** Task inputs follows **

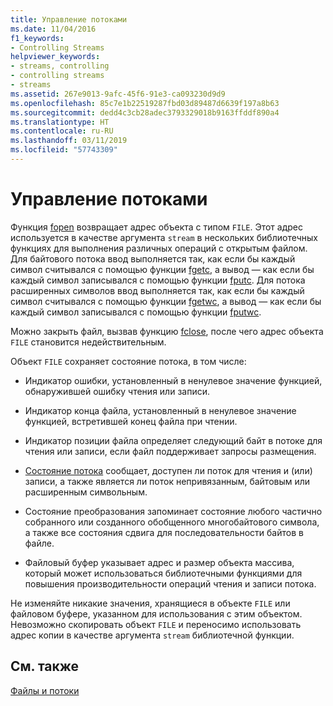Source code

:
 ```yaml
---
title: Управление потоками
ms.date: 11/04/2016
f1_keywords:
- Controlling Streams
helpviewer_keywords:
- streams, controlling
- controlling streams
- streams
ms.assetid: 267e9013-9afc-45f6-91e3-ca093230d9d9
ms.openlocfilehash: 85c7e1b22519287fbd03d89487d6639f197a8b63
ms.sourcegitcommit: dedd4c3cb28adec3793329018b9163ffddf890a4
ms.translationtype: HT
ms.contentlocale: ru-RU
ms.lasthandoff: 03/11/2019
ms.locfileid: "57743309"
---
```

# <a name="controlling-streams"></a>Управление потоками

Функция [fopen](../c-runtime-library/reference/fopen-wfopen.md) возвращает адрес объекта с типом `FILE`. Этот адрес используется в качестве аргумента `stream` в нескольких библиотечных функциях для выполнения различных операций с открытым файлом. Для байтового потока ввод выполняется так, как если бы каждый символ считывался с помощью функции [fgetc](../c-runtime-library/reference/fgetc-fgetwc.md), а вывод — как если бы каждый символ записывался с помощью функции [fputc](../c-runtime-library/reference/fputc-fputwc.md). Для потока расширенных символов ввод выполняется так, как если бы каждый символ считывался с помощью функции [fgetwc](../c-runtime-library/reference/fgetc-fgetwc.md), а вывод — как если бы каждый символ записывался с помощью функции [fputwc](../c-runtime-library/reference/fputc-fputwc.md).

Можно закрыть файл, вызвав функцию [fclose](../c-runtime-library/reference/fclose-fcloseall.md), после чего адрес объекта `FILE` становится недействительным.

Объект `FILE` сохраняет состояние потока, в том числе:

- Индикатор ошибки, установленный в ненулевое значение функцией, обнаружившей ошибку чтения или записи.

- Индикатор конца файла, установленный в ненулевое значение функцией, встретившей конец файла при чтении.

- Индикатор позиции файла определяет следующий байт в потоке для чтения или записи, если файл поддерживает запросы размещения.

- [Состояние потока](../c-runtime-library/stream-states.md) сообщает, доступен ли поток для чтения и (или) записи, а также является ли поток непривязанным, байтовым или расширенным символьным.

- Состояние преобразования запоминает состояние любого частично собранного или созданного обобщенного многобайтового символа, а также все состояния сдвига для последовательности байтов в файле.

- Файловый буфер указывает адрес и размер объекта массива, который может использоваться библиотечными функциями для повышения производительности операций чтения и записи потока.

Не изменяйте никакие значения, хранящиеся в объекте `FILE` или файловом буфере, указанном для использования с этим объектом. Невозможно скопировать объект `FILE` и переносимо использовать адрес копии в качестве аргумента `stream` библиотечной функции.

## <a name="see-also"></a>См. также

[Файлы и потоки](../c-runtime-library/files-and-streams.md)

** End of Task inputs **
** Task inputs follows **

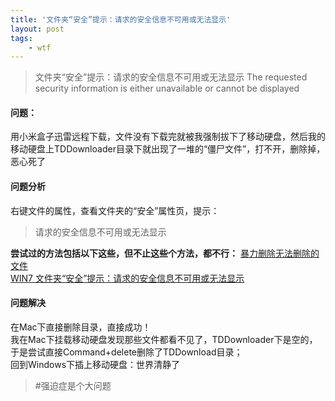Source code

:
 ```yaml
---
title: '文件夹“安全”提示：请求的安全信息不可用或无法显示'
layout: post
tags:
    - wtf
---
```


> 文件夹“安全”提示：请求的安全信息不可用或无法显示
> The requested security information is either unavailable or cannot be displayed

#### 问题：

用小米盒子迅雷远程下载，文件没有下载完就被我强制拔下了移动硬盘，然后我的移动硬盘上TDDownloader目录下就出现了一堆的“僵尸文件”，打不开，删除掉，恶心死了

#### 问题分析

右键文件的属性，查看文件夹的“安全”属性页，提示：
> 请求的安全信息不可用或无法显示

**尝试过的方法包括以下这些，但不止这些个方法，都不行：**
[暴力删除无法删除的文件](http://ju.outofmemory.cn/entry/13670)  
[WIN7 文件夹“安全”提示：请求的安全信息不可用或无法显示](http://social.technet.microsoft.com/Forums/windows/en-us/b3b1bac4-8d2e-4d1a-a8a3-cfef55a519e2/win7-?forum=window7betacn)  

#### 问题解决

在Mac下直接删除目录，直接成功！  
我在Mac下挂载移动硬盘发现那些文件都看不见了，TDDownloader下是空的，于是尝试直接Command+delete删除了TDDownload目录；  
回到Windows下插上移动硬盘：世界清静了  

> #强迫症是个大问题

** End of Task inputs **
** Task inputs follows **

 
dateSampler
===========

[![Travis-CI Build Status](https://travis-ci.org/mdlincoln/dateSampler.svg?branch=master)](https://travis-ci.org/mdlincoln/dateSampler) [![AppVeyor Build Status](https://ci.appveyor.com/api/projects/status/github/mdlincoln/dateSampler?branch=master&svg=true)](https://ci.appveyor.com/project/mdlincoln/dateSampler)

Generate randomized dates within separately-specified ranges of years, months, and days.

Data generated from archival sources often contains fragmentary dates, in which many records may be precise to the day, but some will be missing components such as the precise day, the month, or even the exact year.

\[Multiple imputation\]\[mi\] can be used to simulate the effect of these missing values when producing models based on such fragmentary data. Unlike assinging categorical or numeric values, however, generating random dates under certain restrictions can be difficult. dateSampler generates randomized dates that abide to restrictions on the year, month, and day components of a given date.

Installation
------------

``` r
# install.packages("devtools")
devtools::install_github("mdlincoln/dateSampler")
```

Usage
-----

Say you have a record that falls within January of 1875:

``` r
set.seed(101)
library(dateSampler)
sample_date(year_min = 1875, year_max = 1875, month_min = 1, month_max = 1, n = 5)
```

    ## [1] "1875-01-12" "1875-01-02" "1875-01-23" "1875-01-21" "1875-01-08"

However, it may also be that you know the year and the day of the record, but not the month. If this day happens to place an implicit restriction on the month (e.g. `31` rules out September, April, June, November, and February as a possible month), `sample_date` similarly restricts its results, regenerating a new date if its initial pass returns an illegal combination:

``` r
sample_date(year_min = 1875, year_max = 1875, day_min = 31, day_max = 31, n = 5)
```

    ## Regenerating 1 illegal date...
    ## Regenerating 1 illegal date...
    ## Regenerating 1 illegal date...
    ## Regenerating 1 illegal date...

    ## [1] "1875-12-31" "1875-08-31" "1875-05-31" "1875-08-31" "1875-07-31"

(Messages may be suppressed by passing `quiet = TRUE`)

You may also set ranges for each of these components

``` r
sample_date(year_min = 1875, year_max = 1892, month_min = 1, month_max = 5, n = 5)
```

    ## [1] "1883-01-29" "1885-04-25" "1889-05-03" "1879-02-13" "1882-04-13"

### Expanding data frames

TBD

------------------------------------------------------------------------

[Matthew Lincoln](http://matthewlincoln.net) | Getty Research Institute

** End of Task inputs **

* **What to do**
Output the lines above between the one holding "состояние потока, в" and the one holding "- Индикатор конца", inclusive, with nothing before or after them.

* **Response box**
Объект `FILE` сохраняет состояние потока, в том числе:

- Индикатор ошибки, установленный в ненулевое значение функцией, обнаружившей ошибку чтения или записи.

- Индикатор конца файла, установленный в ненулевое значение функцией, встретившей конец файла при чтении.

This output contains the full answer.